Sam muttered something about drinks and disappeared behind the sliding door. I took the opportunity to gape. Townhomes like Sam’s surrounded the courtyard. I counted eight little gardens in all. Eight little porches and gates, all overlooking their own miniature park.
“This is amazing.” I felt like Alice falling down the rabbit hole. True, I hadn’t exactly noticed any of the houses’ exteriors, but I also didn’t know anything like this existed within a few minutes’ drive from the hospital.
“Mostly my mother’s doing.”
Sam set a bag of chips and two glasses of water on the table before rummaging in a mini fridge next to the grill.
“Your mother?”
I sank into the chair he pulled away from the table, accepting the beer he offered. I held it steady while he popped the top off. Our fingers overlapped on the bottleneck. Warm.
“She’s a gardener. Started with Conner’s, moved to mine. Now she knows everyone in the units and does all the beds.”

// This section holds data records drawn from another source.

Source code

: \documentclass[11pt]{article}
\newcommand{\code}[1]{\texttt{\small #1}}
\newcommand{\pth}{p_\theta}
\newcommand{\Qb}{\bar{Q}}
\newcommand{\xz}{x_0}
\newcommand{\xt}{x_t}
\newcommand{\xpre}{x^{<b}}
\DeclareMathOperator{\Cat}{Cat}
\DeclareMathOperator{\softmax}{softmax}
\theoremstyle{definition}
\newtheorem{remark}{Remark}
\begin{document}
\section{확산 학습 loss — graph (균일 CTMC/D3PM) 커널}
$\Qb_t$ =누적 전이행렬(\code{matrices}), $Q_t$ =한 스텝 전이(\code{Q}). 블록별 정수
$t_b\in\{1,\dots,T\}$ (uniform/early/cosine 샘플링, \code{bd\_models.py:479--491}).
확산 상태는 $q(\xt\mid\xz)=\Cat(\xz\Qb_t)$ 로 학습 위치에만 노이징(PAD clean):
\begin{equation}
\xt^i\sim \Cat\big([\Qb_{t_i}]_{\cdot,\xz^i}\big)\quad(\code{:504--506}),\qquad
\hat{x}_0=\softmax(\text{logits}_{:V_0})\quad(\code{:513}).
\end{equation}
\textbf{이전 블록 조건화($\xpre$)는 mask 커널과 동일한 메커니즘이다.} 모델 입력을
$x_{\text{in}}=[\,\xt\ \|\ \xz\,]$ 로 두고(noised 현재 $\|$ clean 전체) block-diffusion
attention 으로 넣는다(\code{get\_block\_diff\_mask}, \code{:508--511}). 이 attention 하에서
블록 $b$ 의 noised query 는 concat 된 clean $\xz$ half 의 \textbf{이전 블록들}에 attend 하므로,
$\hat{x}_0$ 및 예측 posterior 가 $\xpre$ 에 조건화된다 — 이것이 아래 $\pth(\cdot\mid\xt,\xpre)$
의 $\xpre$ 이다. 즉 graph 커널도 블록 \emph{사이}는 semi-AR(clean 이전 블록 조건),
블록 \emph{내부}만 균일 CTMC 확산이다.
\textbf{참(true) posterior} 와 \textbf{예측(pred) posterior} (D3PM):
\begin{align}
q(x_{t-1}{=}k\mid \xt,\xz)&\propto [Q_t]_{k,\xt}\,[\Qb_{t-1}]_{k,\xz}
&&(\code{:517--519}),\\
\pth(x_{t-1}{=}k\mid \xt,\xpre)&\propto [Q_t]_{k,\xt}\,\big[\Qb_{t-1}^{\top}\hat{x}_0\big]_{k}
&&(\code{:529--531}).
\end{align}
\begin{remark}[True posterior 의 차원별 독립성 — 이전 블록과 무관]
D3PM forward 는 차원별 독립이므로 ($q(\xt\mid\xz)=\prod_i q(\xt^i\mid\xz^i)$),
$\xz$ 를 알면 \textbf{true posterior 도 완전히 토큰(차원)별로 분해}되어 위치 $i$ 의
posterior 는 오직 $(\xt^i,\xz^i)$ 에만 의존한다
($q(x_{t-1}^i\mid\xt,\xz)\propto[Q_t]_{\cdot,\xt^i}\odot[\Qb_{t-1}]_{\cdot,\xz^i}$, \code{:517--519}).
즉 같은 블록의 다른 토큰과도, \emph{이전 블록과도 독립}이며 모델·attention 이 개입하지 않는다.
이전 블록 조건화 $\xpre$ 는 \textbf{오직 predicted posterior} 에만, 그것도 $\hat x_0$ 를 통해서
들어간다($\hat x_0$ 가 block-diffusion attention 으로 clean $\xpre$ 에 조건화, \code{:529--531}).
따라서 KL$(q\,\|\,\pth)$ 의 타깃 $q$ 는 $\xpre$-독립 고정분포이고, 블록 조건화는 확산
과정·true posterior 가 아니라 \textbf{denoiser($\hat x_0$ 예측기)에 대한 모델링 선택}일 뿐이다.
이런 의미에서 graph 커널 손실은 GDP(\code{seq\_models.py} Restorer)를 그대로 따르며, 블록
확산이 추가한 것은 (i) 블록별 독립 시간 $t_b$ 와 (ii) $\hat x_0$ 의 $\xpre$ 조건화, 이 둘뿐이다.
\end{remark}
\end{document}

“Conner lives here?” I grasped onto the information like a lifeline. Anything to keep pulling my attention away from the fact that Nate and Katie had just dropped an A-bomb on my life and I wasn’t sure what to do about it except cry. Future Lainey problem , I reminded myself.
Sam tipped his bottle to a unit across the yard. I spotted a child’s soccer goal resting against their gate. “I didn’t know Conner had a kid!” I called after him as he disappeared into his kitchen again.
“One and a half. His wife is due in a few weeks.” A container of guacamole and a bowl of mixed nuts joined the chips on the table. He was taking the white knight thing pretty seriously.
“I guess I don’t know much about them. Your brothers, I mean. Or, your family.” You , I thought. “It feels unfair. You know about my parents. And now about my tragic backstory.”
“What do you want to know?”
The glass bottle made a satisfying thud as it landed on the teak table. I tented my fingers in front of my face. This was the distraction I needed. “Everything.”